What the task asks: Filter the entries below down to the lines that hold "issues".

(Stored data entries)
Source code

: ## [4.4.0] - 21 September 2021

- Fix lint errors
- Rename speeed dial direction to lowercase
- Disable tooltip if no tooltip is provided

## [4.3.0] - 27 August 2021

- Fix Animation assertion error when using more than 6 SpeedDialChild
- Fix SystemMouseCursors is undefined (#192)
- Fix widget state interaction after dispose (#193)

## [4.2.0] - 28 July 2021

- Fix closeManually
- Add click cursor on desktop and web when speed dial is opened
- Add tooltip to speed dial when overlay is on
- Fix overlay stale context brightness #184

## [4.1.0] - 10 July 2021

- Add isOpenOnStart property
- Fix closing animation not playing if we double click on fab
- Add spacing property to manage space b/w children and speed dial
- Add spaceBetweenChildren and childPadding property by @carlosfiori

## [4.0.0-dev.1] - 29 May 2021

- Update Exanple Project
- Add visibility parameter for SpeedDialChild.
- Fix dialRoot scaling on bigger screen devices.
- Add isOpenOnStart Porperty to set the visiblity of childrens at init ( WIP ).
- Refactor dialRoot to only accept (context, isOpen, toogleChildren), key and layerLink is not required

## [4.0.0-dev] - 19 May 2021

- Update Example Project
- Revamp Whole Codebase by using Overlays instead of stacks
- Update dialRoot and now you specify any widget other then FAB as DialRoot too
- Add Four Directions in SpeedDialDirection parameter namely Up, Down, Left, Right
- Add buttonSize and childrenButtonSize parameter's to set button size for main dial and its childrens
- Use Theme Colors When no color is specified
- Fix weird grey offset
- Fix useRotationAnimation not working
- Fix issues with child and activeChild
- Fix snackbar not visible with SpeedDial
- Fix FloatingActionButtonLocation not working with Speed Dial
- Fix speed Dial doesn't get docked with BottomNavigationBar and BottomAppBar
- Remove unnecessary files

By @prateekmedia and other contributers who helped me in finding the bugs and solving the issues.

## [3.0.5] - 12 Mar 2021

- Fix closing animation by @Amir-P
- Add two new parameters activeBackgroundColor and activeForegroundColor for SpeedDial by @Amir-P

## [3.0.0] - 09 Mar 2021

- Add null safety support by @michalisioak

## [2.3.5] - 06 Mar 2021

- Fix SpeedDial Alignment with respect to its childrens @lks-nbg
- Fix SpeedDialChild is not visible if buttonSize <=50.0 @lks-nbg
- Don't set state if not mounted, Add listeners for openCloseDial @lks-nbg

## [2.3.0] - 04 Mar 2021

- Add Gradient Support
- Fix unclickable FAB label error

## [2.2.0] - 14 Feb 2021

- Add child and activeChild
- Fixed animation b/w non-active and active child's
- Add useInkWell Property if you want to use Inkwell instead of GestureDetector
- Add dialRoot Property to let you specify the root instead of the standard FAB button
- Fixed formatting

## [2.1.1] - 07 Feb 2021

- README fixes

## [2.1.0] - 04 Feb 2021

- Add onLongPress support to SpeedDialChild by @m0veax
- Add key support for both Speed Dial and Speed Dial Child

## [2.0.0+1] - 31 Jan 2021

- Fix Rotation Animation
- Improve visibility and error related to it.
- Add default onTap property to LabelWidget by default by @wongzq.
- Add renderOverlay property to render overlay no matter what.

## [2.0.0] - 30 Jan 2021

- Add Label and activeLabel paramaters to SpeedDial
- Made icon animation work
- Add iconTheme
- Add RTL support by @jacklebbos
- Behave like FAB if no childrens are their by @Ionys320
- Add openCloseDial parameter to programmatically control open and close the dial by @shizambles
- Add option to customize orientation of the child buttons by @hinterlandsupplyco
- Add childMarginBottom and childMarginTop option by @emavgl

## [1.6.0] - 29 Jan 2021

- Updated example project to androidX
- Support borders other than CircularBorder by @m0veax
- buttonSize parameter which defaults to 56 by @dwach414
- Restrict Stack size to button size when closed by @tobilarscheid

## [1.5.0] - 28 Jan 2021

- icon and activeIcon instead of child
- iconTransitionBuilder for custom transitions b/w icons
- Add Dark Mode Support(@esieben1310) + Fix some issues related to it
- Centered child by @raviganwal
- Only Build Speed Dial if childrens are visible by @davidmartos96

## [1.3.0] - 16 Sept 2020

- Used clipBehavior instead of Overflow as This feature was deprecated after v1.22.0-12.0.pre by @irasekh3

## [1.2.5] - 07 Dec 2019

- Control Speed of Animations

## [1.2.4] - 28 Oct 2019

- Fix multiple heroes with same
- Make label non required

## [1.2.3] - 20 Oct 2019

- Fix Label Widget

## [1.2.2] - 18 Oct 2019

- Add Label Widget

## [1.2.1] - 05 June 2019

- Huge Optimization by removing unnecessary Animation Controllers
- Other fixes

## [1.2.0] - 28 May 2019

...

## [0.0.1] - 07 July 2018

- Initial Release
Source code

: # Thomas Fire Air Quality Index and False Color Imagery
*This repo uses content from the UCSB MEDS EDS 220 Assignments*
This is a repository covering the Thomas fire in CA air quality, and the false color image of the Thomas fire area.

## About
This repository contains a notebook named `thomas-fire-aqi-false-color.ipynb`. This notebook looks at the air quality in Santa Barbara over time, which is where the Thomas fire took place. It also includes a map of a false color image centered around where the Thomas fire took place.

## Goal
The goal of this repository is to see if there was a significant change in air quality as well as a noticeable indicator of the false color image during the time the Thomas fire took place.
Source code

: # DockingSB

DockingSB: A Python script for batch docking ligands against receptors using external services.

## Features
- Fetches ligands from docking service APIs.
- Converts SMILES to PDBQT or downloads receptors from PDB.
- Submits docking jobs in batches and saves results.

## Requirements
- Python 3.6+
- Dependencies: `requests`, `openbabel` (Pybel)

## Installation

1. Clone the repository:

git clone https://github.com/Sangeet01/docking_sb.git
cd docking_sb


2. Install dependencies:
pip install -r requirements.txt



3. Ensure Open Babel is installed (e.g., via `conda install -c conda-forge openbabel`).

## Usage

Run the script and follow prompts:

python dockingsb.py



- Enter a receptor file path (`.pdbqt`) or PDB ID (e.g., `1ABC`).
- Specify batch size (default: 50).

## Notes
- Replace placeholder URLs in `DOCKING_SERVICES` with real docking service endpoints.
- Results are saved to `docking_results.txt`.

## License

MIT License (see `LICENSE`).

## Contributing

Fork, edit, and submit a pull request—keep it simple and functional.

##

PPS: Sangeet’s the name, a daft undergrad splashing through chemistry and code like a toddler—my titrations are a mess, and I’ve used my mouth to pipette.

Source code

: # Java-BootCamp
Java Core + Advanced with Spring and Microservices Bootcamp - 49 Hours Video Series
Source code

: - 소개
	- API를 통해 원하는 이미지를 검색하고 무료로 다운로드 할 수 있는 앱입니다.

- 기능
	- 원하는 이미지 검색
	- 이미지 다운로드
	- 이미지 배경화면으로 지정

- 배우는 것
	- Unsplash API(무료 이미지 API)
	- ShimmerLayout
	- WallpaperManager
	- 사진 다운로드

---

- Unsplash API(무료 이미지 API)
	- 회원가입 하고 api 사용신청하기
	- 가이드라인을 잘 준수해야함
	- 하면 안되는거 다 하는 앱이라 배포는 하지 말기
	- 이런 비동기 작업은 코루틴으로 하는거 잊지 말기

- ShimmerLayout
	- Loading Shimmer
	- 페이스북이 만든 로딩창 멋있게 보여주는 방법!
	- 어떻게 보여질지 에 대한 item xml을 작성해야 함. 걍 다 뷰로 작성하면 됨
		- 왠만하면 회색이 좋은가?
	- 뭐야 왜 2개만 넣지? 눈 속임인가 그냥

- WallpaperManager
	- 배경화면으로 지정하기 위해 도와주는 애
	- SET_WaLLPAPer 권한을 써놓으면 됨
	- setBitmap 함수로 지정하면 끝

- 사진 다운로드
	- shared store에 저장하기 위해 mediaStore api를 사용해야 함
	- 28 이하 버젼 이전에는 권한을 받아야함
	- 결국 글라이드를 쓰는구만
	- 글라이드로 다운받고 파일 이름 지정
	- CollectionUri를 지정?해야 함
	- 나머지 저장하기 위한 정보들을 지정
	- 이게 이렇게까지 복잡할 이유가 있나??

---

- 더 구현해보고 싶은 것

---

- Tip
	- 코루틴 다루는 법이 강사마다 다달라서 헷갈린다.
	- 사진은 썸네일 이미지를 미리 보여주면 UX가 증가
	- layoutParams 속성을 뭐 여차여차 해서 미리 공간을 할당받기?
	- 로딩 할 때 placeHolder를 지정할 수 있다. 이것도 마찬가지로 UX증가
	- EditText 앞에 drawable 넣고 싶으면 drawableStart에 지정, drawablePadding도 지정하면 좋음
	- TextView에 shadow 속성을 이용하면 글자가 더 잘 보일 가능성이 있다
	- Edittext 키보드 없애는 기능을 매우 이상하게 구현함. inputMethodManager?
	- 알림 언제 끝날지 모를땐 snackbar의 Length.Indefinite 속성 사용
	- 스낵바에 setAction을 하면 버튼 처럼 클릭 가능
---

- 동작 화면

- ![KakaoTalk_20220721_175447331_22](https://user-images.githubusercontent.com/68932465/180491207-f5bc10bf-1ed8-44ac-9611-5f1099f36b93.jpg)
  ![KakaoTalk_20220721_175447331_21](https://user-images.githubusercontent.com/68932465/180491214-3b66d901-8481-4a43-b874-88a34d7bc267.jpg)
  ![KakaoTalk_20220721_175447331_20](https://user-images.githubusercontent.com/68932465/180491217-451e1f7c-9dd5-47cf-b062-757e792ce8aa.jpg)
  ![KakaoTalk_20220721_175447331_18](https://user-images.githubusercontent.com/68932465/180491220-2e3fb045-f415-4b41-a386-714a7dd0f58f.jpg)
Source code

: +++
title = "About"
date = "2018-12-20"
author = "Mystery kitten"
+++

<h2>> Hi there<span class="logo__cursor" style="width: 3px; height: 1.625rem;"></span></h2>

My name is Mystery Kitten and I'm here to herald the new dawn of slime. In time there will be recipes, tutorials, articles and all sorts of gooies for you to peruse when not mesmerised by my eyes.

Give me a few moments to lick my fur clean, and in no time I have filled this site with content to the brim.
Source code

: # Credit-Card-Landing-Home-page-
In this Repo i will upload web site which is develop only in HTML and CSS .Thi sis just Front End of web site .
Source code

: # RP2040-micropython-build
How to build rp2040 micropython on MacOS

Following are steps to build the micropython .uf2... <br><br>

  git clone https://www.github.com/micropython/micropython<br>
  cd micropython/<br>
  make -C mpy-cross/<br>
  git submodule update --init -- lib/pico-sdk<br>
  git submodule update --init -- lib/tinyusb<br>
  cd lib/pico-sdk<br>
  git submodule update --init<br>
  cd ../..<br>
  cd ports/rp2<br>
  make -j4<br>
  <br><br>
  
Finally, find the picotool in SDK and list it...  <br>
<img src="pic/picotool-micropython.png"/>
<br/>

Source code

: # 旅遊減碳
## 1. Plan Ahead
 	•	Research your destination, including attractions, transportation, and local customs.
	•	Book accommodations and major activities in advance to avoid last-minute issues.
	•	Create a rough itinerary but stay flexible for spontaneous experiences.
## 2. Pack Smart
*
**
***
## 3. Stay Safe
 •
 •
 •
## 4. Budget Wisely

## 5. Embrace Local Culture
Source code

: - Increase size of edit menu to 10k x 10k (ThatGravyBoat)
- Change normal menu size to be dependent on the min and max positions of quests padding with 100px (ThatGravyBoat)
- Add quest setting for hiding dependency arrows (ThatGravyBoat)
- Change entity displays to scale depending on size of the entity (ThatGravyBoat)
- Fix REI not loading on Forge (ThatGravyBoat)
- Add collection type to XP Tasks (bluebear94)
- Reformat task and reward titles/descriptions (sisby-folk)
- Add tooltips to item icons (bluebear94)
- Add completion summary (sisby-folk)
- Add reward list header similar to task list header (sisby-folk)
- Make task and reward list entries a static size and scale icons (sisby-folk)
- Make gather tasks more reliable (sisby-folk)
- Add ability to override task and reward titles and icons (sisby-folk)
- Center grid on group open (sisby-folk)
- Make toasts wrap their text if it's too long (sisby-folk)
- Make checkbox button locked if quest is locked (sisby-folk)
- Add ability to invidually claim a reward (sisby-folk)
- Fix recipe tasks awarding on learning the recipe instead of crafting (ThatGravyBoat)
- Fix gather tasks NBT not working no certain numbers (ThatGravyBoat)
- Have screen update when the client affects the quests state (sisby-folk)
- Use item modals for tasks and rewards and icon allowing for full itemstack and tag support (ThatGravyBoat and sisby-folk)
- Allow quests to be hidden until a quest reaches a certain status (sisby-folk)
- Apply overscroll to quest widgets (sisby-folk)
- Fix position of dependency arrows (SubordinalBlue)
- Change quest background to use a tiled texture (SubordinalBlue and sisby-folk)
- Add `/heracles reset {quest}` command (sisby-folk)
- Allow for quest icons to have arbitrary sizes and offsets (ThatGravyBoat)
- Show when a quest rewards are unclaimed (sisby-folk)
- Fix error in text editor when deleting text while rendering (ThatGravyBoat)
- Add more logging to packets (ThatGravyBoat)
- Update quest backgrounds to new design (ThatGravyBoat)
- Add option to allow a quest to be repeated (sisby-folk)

Task response:
- Fix issues with child and activeChild
By @prateekmedia and other contributers who helped me in finding the bugs and solving the issues.
- Add Dark Mode Support(@esieben1310) + Fix some issues related to it
	•	Book accommodations and major activities in advance to avoid last-minute issues.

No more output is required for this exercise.